[Records from a data collection]
--- START ---
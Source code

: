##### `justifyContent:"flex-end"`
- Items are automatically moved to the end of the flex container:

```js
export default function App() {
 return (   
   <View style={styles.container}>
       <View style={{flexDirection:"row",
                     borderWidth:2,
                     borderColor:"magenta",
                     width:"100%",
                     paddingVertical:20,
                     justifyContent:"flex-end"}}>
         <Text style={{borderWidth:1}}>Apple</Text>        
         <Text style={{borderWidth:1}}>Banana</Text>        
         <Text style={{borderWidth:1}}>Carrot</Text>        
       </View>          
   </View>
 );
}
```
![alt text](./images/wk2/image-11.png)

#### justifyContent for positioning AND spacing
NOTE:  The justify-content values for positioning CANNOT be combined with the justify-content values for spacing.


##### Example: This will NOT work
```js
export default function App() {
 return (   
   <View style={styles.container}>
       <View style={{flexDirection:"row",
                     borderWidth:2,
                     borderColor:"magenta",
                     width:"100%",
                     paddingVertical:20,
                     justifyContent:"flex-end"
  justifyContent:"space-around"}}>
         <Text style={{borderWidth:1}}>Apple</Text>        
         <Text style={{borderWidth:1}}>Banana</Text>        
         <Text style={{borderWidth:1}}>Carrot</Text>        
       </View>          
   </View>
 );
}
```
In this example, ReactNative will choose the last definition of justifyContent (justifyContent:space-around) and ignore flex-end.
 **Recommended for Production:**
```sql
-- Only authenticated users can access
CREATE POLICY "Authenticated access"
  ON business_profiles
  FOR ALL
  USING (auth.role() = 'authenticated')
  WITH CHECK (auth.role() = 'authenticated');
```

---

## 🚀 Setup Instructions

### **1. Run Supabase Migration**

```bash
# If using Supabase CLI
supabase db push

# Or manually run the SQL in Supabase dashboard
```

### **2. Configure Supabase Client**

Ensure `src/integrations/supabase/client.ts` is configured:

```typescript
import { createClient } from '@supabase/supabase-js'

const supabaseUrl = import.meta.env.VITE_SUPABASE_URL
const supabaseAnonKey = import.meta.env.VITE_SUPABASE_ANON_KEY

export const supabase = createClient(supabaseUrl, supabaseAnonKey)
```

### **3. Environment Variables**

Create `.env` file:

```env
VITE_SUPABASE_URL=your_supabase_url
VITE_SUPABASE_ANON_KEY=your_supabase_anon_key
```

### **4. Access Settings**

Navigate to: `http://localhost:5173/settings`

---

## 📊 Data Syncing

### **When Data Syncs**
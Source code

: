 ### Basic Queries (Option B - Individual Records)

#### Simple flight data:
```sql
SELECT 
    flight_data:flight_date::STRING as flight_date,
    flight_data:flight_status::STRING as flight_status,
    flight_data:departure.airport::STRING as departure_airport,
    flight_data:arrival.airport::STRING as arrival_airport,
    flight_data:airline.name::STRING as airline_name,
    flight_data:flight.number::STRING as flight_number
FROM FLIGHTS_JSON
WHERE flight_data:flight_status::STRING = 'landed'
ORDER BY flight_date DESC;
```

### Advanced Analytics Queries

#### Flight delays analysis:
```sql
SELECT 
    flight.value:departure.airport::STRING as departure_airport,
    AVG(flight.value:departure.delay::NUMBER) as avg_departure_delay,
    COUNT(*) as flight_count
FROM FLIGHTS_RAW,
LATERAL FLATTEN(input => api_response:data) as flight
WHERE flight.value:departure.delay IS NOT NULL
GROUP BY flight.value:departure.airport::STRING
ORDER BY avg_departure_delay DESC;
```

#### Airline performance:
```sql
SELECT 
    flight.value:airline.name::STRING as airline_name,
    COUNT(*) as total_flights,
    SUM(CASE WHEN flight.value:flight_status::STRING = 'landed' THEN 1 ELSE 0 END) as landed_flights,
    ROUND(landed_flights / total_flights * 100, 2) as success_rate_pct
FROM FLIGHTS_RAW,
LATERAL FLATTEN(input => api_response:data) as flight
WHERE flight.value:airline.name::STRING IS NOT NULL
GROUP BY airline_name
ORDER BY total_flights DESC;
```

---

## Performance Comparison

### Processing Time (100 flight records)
--- END ---
▶ **Assignment**
Extract each entry in full, exactly as given.

▶ **Your solution**
Source code

:##### `justifyContent:"flex-end"`
- Items are automatically moved to the end of the flex container:

```js
export default function App() {
 return (   
   <View style={styles.container}>
       <View style={{flexDirection:"row",
                     borderWidth:2,
                     borderColor:"magenta",
                     width:"100%",
                     paddingVertical:20,
                     justifyContent:"flex-end"}}>
         <Text style={{borderWidth:1}}>Apple</Text>        
         <Text style={{borderWidth:1}}>Banana</Text>        
         <Text style={{borderWidth:1}}>Carrot</Text>        
       </View>          
   </View>
 );
}
```
![alt text](./images/wk2/image-11.png)

#### justifyContent for positioning AND spacing
NOTE:  The justify-content values for positioning CANNOT be combined with the justify-content values for spacing.


##### Example: This will NOT work
```js
export default function App() {
 return (   
   <View style={styles.container}>
       <View style={{flexDirection:"row",
                     borderWidth:2,
                     borderColor:"magenta",
                     width:"100%",
                     paddingVertical:20,
                     justifyContent:"flex-end"
  justifyContent:"space-around"}}>
         <Text style={{borderWidth:1}}>Apple</Text>        
         <Text style={{borderWidth:1}}>Banana</Text>        
         <Text style={{borderWidth:1}}>Carrot</Text>        
       </View>          
   </View>
 );
}
```
In this example, ReactNative will choose the last definition of justifyContent (justifyContent:space-around) and ignore flex-end.
 **Recommended for Production:**
```sql
-- Only authenticated users can access
CREATE POLICY "Authenticated access"
  ON business_profiles
  FOR ALL
  USING (auth.role() = 'authenticated')
  WITH CHECK (auth.role() = 'authenticated');
```

---

## 🚀 Setup Instructions

### **1. Run Supabase Migration**

```bash
# If using Supabase CLI
supabase db push

# Or manually run the SQL in Supabase dashboard
```

### **2. Configure Supabase Client**

Ensure `src/integrations/supabase/client.ts` is configured:

```typescript
import { createClient } from '@supabase/supabase-js'

const supabaseUrl = import.meta.env.VITE_SUPABASE_URL
const supabaseAnonKey = import.meta.env.VITE_SUPABASE_ANON_KEY

export const supabase = createClient(supabaseUrl, supabaseAnonKey)
```

### **3. Environment Variables**

Create `.env` file:

```env
VITE_SUPABASE_URL=your_supabase_url
VITE_SUPABASE_ANON_KEY=your_supabase_anon_key
```

### **4. Access Settings**

Navigate to: `http://localhost:5173/settings`

---

## 📊 Data Syncing

### **When Data Syncs**
Source code

: ### Basic Queries (Option B - Individual Records)

#### Simple flight data:
```sql
SELECT 
    flight_data:flight_date::STRING as flight_date,
    flight_data:flight_status::STRING as flight_status,
    flight_data:departure.airport::STRING as departure_airport,
    flight_data:arrival.airport::STRING as arrival_airport,
    flight_data:airline.name::STRING as airline_name,
    flight_data:flight.number::STRING as flight_number
FROM FLIGHTS_JSON
WHERE flight_data:flight_status::STRING = 'landed'
ORDER BY flight_date DESC;
```

### Advanced Analytics Queries

#### Flight delays analysis:
```sql
SELECT 
    flight.value:departure.airport::STRING as departure_airport,
    AVG(flight.value:departure.delay::NUMBER) as avg_departure_delay,
    COUNT(*) as flight_count
FROM FLIGHTS_RAW,
LATERAL FLATTEN(input => api_response:data) as flight
WHERE flight.value:departure.delay IS NOT NULL
GROUP BY flight.value:departure.airport::STRING
ORDER BY avg_departure_delay DESC;
```

#### Airline performance:
```sql
SELECT 
    flight.value:airline.name::STRING as airline_name,
    COUNT(*) as total_flights,
    SUM(CASE WHEN flight.value:flight_status::STRING = 'landed' THEN 1 ELSE 0 END) as landed_flights,
    ROUND(landed_flights / total_flights * 100, 2) as success_rate_pct
FROM FLIGHTS_RAW,
LATERAL FLATTEN(input => api_response:data) as flight
WHERE flight.value:airline.name::STRING IS NOT NULL
GROUP BY airline_name
ORDER BY total_flights DESC;
```

---

## Performance Comparison

### Processing Time (100 flight records)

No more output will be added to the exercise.